## Plain-text document sources

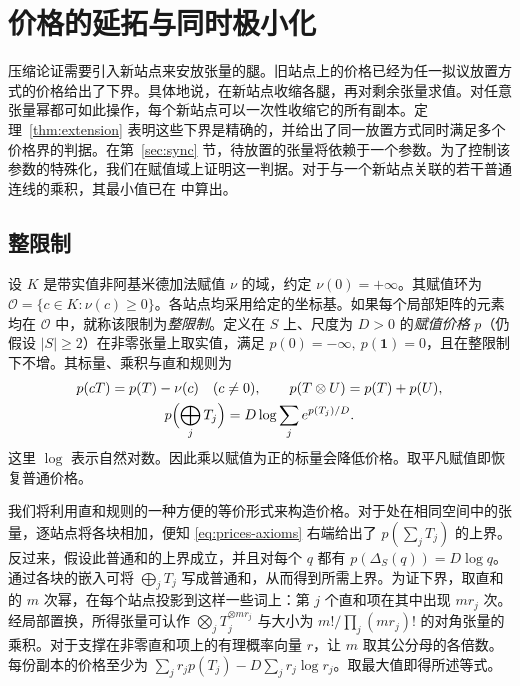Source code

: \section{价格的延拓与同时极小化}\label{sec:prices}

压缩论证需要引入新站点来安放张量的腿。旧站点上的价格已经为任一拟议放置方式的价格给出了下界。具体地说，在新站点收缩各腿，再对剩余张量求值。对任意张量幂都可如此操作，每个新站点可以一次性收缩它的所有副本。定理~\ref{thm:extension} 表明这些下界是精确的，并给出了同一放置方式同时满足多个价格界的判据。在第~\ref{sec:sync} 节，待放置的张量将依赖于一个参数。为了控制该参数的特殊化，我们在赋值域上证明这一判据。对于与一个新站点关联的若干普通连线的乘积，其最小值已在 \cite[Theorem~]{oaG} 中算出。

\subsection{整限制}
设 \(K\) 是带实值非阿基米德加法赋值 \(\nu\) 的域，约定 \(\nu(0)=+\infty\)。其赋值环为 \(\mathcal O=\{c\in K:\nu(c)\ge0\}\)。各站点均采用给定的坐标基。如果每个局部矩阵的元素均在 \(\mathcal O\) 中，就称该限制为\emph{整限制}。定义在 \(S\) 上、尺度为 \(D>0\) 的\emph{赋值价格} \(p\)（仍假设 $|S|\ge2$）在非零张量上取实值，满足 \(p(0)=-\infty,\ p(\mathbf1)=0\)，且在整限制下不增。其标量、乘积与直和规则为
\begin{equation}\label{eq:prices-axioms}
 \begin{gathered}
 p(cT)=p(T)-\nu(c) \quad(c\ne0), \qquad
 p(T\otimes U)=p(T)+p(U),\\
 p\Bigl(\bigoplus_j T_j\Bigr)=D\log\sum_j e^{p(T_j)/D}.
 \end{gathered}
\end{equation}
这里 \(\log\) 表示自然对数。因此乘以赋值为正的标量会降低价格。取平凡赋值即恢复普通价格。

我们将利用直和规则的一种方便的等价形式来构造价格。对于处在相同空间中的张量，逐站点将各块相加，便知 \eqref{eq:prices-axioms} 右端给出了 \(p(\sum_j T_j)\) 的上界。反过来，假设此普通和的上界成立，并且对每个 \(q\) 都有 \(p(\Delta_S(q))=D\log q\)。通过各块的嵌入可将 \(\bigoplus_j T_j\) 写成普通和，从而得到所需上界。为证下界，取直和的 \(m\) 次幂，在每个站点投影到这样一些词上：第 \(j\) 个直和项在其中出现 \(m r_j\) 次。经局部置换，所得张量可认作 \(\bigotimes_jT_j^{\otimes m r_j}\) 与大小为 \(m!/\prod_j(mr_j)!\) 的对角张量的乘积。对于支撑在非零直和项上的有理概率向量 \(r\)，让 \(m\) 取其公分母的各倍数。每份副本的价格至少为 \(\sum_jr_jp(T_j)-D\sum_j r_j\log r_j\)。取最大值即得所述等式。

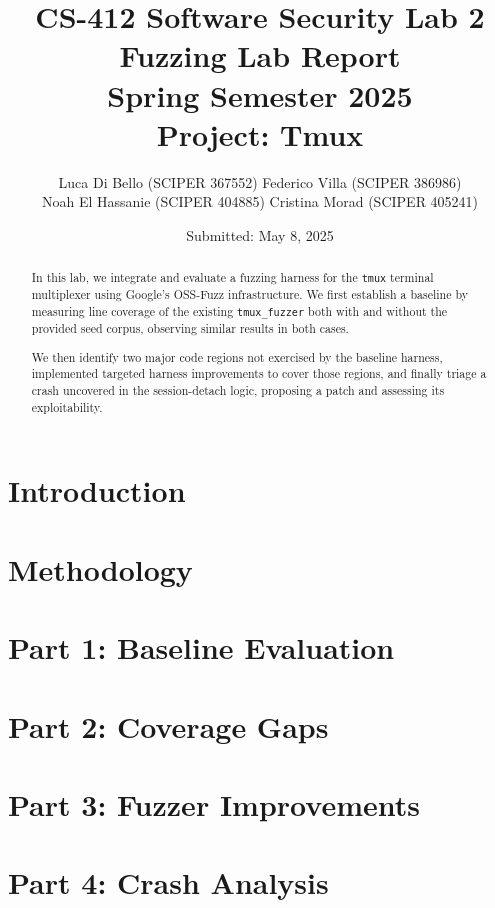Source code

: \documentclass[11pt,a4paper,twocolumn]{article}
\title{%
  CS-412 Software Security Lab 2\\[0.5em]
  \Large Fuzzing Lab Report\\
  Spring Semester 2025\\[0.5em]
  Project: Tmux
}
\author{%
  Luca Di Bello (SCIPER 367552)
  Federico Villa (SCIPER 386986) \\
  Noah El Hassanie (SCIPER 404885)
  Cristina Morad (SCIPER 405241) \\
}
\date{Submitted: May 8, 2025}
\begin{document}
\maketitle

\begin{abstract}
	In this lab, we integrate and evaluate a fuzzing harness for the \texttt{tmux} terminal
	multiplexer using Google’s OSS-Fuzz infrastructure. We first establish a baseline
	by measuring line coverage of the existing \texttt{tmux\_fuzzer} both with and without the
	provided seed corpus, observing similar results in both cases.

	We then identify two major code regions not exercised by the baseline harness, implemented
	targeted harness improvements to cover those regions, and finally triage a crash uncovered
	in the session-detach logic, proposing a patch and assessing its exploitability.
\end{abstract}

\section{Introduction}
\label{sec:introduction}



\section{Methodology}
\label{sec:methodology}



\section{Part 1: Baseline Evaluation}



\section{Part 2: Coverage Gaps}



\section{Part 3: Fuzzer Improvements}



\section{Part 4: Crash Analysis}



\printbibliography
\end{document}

## Work instruction
Only lines belong in the copy: transcribe those from the start of the data through the line that contains "这里 \(\log\) 表示自然对数。因此乘以赋值为正的标量会降低价格。取平凡赋值即恢复普通价格。", and skip the pictures.

## Exercise response
Source code

: \section{价格的延拓与同时极小化}\label{sec:prices}

压缩论证需要引入新站点来安放张量的腿。旧站点上的价格已经为任一拟议放置方式的价格给出了下界。具体地说，在新站点收缩各腿，再对剩余张量求值。对任意张量幂都可如此操作，每个新站点可以一次性收缩它的所有副本。定理~\ref{thm:extension} 表明这些下界是精确的，并给出了同一放置方式同时满足多个价格界的判据。在第~\ref{sec:sync} 节，待放置的张量将依赖于一个参数。为了控制该参数的特殊化，我们在赋值域上证明这一判据。对于与一个新站点关联的若干普通连线的乘积，其最小值已在 \cite[Theorem~]{oaG} 中算出。

\subsection{整限制}
设 \(K\) 是带实值非阿基米德加法赋值 \(\nu\) 的域，约定 \(\nu(0)=+\infty\)。其赋值环为 \(\mathcal O=\{c\in K:\nu(c)\ge0\}\)。各站点均采用给定的坐标基。如果每个局部矩阵的元素均在 \(\mathcal O\) 中，就称该限制为\emph{整限制}。定义在 \(S\) 上、尺度为 \(D>0\) 的\emph{赋值价格} \(p\)（仍假设 $|S|\ge2$）在非零张量上取实值，满足 \(p(0)=-\infty,\ p(\mathbf1)=0\)，且在整限制下不增。其标量、乘积与直和规则为
\begin{equation}\label{eq:prices-axioms}
 \begin{gathered}
 p(cT)=p(T)-\nu(c) \quad(c\ne0), \qquad
 p(T\otimes U)=p(T)+p(U),\\
 p\Bigl(\bigoplus_j T_j\Bigr)=D\log\sum_j e^{p(T_j)/D}.
 \end{gathered}
\end{equation}
这里 \(\log\) 表示自然对数。因此乘以赋值为正的标量会降低价格。取平凡赋值即恢复普通价格。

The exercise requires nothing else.